Obviously without, you know, actually digging through your code, isolating & proving the problem exists, making a change & fixing it -- no-one is going to be able to give you a perfect/precise answer here.

That said, I've been doing this for a long time & have run into this type of thing several times before.

In my experience (and at risk of stating the obvious), this is occurring because your classes are sometimes getting loaded in a different order.

That is - you have a problematic initialization cycle (somewhere) - where you are (probably in a static initializer) reading from one class that ultimately calls back to yourself. See something like Static Circular Dependency in Java for more on this.
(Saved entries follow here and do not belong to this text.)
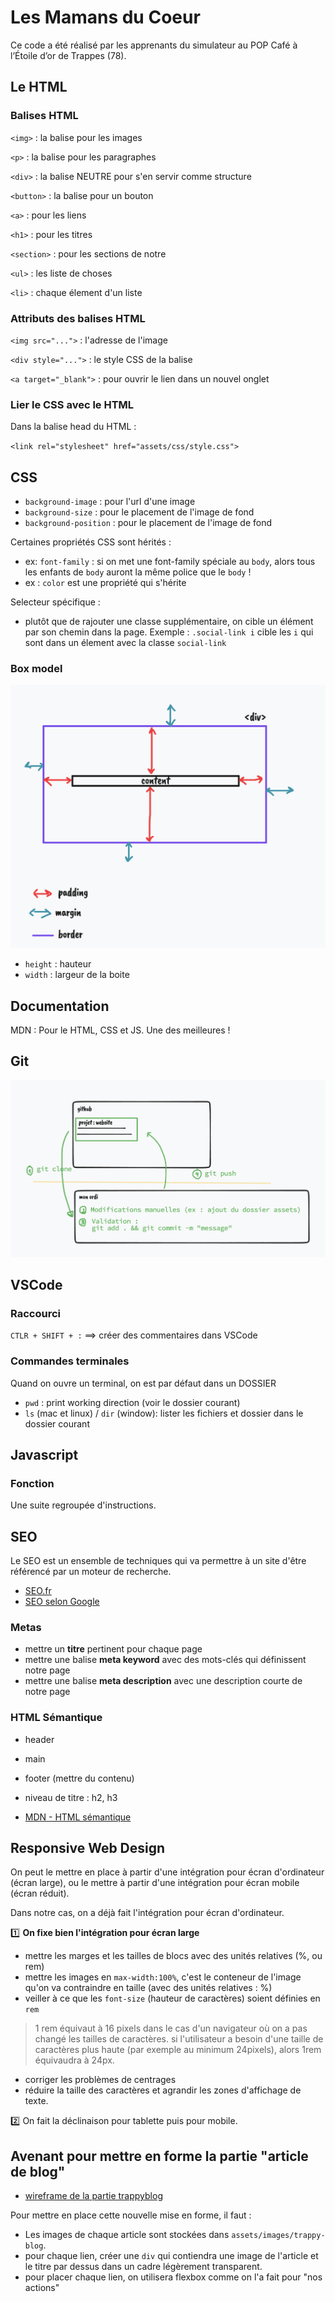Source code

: # Les Mamans du Coeur

Ce code a été réalisé par les apprenants du simulateur au POP Café à l’Étoile d’or de Trappes (78).


## Le HTML

### Balises HTML

`<img>` : la balise pour les images

`<p>` : la balise pour les paragraphes

`<div>` : la balise NEUTRE pour s'en servir comme structure

`<button>` : la balise pour un bouton

`<a>` : pour les liens

`<h1>` : pour les titres

`<section>` : pour les sections de notre

`<ul>` : les liste de choses

`<li>` : chaque élement d'un liste


### Attributs des balises HTML

`<img src="...">` : l'adresse de l'image

`<div style="...">` : le style CSS de la balise

`<a target="_blank">` : pour ouvrir le lien dans un nouvel onglet

### Lier le CSS avec le HTML

Dans la balise head du HTML :

`<link rel="stylesheet" href="assets/css/style.css">`


## CSS

- `background-image` : pour l'url d'une image
- `background-size` : pour le placement de l'image de fond
- `background-position` : pour le placement de l'image de fond

Certaines propriétés CSS sont hérités :
- ex: `font-family` : si on met une font-family spéciale au `body`, alors tous les enfants de `body` auront la même police que le `body` !
- ex : `color` est une propriété qui s'hérite

Selecteur spécifique :
- plutôt que de rajouter une classe supplémentaire, on cible un élément par son chemin dans la page. Exemple : `.social-link i` cible les `i` qui sont dans un élement avec la classe `social-link`


### Box model

![](docs/box-model.png)

- `height` : hauteur
- `width` : largeur de la boite


## Documentation

MDN : Pour le HTML, CSS et JS. Une des meilleures !

## Git

![](docs/github.png)

## VSCode

### Raccourci

`CTLR + SHIFT + :` ==> créer des commentaires dans VSCode

### Commandes terminales

Quand on ouvre un terminal, on est par défaut dans un DOSSIER

- `pwd` : print working direction (voir le dossier courant)
- `ls` (mac et linux) / `dir` (window): lister les fichiers et dossier dans le dossier courant

## Javascript

### Fonction

Une suite regroupée d'instructions.

## SEO

Le SEO est un ensemble de techniques qui va permettre à un site d'être référencé par un moteur de recherche.

- [SEO.fr](https://www.seo.fr/definition/seo-definition)
- [SEO selon Google](https://developers.google.com/search/docs/fundamentals/seo-starter-guide?hl=fr)


### Metas

- mettre un __titre__ pertinent pour chaque page
- mettre une balise __meta keyword__ avec des mots-clés qui définissent notre page
- mettre une balise __meta description__ avec une description courte de notre page

### HTML Sémantique

- header
- main
- footer (mettre du contenu)
- niveau de titre : h2, h3

- [MDN - HTML sémantique](https://developer.mozilla.org/fr/docs/Glossary/Semantics)

## Responsive Web Design

On peut le mettre en place à partir d'une intégration pour écran d'ordinateur (écran large), ou le mettre à partir d'une intégration pour écran mobile (écran réduit).

Dans notre cas, on a déjà fait l'intégration pour écran d'ordinateur.

:one: __On fixe bien l'intégration pour écran large__

- mettre les marges et les tailles de blocs avec des unités relatives (%, ou rem)
- mettre les images en `max-width:100%`, c'est le conteneur de l'image qu'on va contraindre en taille (avec des unités relatives : %)
- veiller à ce que les `font-size` (hauteur de caractères) soient définies en `rem`

> 1 rem équivaut à 16 pixels dans le cas d'un navigateur où on a pas changé les tailles de caractères.
> si l'utilisateur a besoin d'une taille de caractères plus haute (par exemple au minimum 24pixels), alors 1rem équivaudra à 24px.

- corriger les problèmes de centrages
- réduire la taille des caractères et agrandir les zones d'affichage de texte.

:two: On fait la déclinaison pour tablette puis pour mobile.


## Avenant pour mettre en forme la partie "article de blog"

- [wireframe de la partie trappyblog](./docs/refonte-article-blog.png)

Pour mettre en place cette nouvelle mise en forme, il faut :

- Les images de chaque article sont stockées dans `assets/images/trappy-blog`.
- pour chaque lien, créer une `div` qui contiendra une image de l'article et le titre par dessus dans un cadre légèrement transparent.
- pour placer chaque lien, on utilisera flexbox comme on l'a fait pour "nos actions"
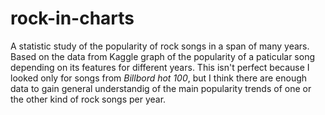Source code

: # rock-in-charts

A statistic study of the popularity of rock songs in a span of many years. Based on the data from Kaggle graph of the popularity of a paticular song depending on its features for different years. 
This isn't perfect because I looked only for songs from *Billbord hot 100*, but I think there are enough data to gain general understandig of the main popularity trends of one or the other kind of rock songs per year.
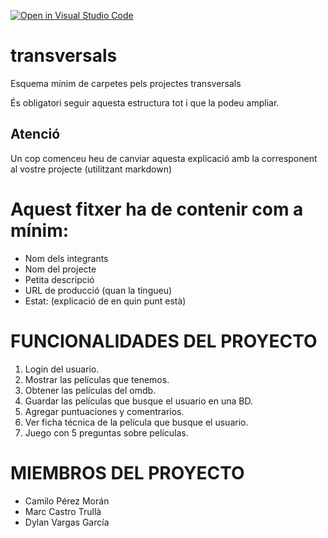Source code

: [![Open in Visual Studio Code](https://classroom.github.com/assets/open-in-vscode-f059dc9a6f8d3a56e377f745f24479a46679e63a5d9fe6f495e02850cd0d8118.svg)](https://classroom.github.com/online_ide?assignment_repo_id=6494336&assignment_repo_type=AssignmentRepo)
# transversals
Esquema mínim de carpetes pels projectes transversals

És obligatori seguir aquesta estructura tot i que la podeu ampliar.

## Atenció
Un cop comenceu heu de canviar aquesta explicació amb la corresponent al vostre projecte (utilitzant markdown)


# Aquest fitxer ha de contenir com a mínim:
 * Nom dels integrants
 * Nom del projecte
 * Petita descripció
 * URL de producció (quan la tingueu)
 * Estat: (explicació de en quin punt està)

# FUNCIONALIDADES DEL PROYECTO
1. Login del usuario.
2. Mostrar las películas que tenemos.
3. Obtener las películas del omdb.
4. Guardar las películas que busque el usuario en una BD.
5. Agregar puntuaciones y comentrarios.
6. Ver ficha técnica de la película que busque el usuario.
7. Juego con 5 preguntas sobre películas.

# MIEMBROS DEL PROYECTO
* Camilo Pérez Morán
* Marc Castro Trullà
* Dylan Vargas García
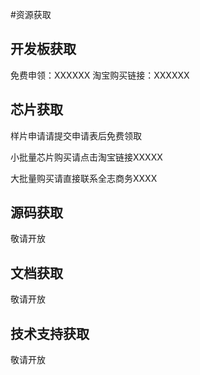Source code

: #资源获取



## 开发板获取

免费申领：XXXXXX
淘宝购买链接：XXXXXX


## 芯片获取

样片申请请提交申请表后免费领取    

小批量芯片购买请点击淘宝链接XXXXX    

大批量购买请直接联系全志商务XXXX    

## 源码获取

敬请开放

## 文档获取

敬请开放

## 技术支持获取

敬请开放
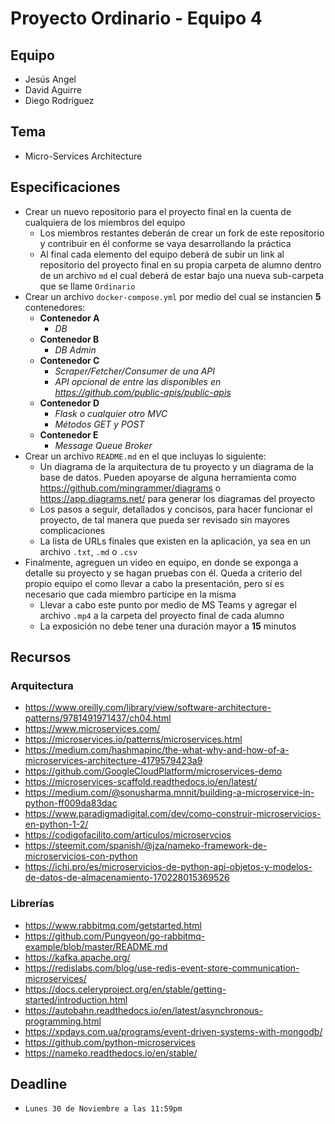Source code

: # Proyecto Ordinario - Equipo 4

## Equipo

* Jesús Angel
* David Aguirre
* Diego Rodríguez

## Tema

* Micro-Services Architecture

## Especificaciones

* Crear un nuevo repositorio para el proyecto final en la cuenta de cualquiera de los miembros del equipo
  * Los miembros restantes deberán de crear un fork de este repositorio y contribuir en él conforme se vaya desarrollando la práctica
  * Al final cada elemento del equipo deberá de subir un link al repositorio del proyecto final en su propia carpeta de alumno dentro de un archivo `md` el cual deberá de estar bajo una nueva sub-carpeta que se llame `Ordinario`
* Crear un archivo `docker-compose.yml` por medio del cual se instancien **5** contenedores:
  * **Contenedor A**
    * _DB_
  * **Contenedor B**
    * _DB Admin_
  * **Contenedor C**
    * _Scraper/Fetcher/Consumer de una API_
    * _API opcional de entre las disponibles en <https://github.com/public-apis/public-apis>_
  * **Contenedor D**
    * _Flask o cualquier otro MVC_
    * _Métodos GET y POST_
  * **Contenedor E**
    * _Message Queue Broker_
* Crear un archivo `README.md` en el que incluyas lo siguiente:
  * Un diagrama de la arquitectura de tu proyecto y un diagrama de la base de datos. Pueden apoyarse de alguna herramienta como <https://github.com/mingrammer/diagrams> o <https://app.diagrams.net/> para generar los diagramas del proyecto
  * Los pasos a seguir, detallados y concisos, para hacer funcionar el proyecto, de tal manera que pueda ser revisado sin mayores complicaciones
  * La lista de URLs finales que existen en la aplicación, ya sea en un archivo `.txt`, `.md` o `.csv`
* Finalmente, agreguen un video en equipo, en donde se exponga a detalle su proyecto y se hagan pruebas con él. Queda a criterio del propio equipo el como llevar a cabo la presentación, pero sí es necesario que cada miembro participe en la misma
  * Llevar a cabo este punto por medio de MS Teams y agregar el archivo `.mp4` a la carpeta del proyecto final de cada alumno
  * La exposición no debe tener una duración mayor a **15** minutos

## Recursos

### Arquitectura

* <https://www.oreilly.com/library/view/software-architecture-patterns/9781491971437/ch04.html>
* <https://www.microservices.com/>
* <https://microservices.io/patterns/microservices.html>
* <https://medium.com/hashmapinc/the-what-why-and-how-of-a-microservices-architecture-4179579423a9>
* <https://github.com/GoogleCloudPlatform/microservices-demo>
* <https://microservices-scaffold.readthedocs.io/en/latest/>
* <https://medium.com/@sonusharma.mnnit/building-a-microservice-in-python-ff009da83dac>
* <https://www.paradigmadigital.com/dev/como-construir-microservicios-en-python-1-2/>
* <https://codigofacilito.com/articulos/microservcios>
* <https://steemit.com/spanish/@jza/nameko-framework-de-microservicios-con-python>
* <https://ichi.pro/es/microservicios-de-python-api-objetos-y-modelos-de-datos-de-almacenamiento-170228015369526>

### Librerías

* <https://www.rabbitmq.com/getstarted.html>
* <https://github.com/Pungyeon/go-rabbitmq-example/blob/master/README.md>
* <https://kafka.apache.org/>
* <https://redislabs.com/blog/use-redis-event-store-communication-microservices/>
* <https://docs.celeryproject.org/en/stable/getting-started/introduction.html>
* <https://autobahn.readthedocs.io/en/latest/asynchronous-programming.html>
* <https://xpdays.com.ua/programs/event-driven-systems-with-mongodb/>
* <https://github.com/python-microservices>
* <https://nameko.readthedocs.io/en/stable/>

## Deadline

* `Lunes 30 de Noviembre a las 11:59pm`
Probably the ordering of these calls -- within the respective source files -- is such that it just so happens to be OK when one class is initialized first, but not if the other is initialized first.

How could that happen, you might ask?

While in theory it could be the first workload hitting your app -- probably (especially given your 'app failed to start' error) this is ultimately caused by multiple threads doing the initialization. And it's OK for multiple threads to do this - it just means that, depending upon how those threads get scheduled (the other load on the machine, etc, etc) - sometimes things will occur in a different order.

Given your observed difference of Windows/Linux - and I've seen this exact issue often -- what is happening is that the two operating systems schedule work diferently. Like for example, Linux might begin execution of a new thread more quickly than letting the thread that started that new thread continue. Whereas Windows might let the original thread continue for a little longer before the new thread actually begins running. Or perhaps the production machines have additional cores and they can do more work in parallel. Solaris used to be super different in its new thread behavior compared to Windows/Linux - this type of thing was a barrel of laughs back in the day.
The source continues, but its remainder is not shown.